Data for processing section start

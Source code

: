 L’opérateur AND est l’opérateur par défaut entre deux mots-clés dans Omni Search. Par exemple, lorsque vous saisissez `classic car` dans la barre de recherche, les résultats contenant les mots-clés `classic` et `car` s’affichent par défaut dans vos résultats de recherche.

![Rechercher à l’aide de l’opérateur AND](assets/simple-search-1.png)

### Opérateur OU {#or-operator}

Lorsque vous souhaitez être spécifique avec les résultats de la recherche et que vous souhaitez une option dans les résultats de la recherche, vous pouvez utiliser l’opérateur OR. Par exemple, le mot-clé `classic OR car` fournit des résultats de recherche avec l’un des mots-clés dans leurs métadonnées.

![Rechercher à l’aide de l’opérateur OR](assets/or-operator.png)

Data for processing section end

Exercise description |
Having located the line containing "de l’opérateur AND](assets/simple-search-1.png)", set it down along with every line after it through the end of the data, reproducing each exactly.

Answer box |
![Rechercher à l’aide de l’opérateur AND](assets/simple-search-1.png)

### Opérateur OU {#or-operator}

Lorsque vous souhaitez être spécifique avec les résultats de la recherche et que vous souhaitez une option dans les résultats de la recherche, vous pouvez utiliser l’opérateur OR. Par exemple, le mot-clé `classic OR car` fournit des résultats de recherche avec l’un des mots-clés dans leurs métadonnées.

![Rechercher à l’aide de l’opérateur OR](assets/or-operator.png)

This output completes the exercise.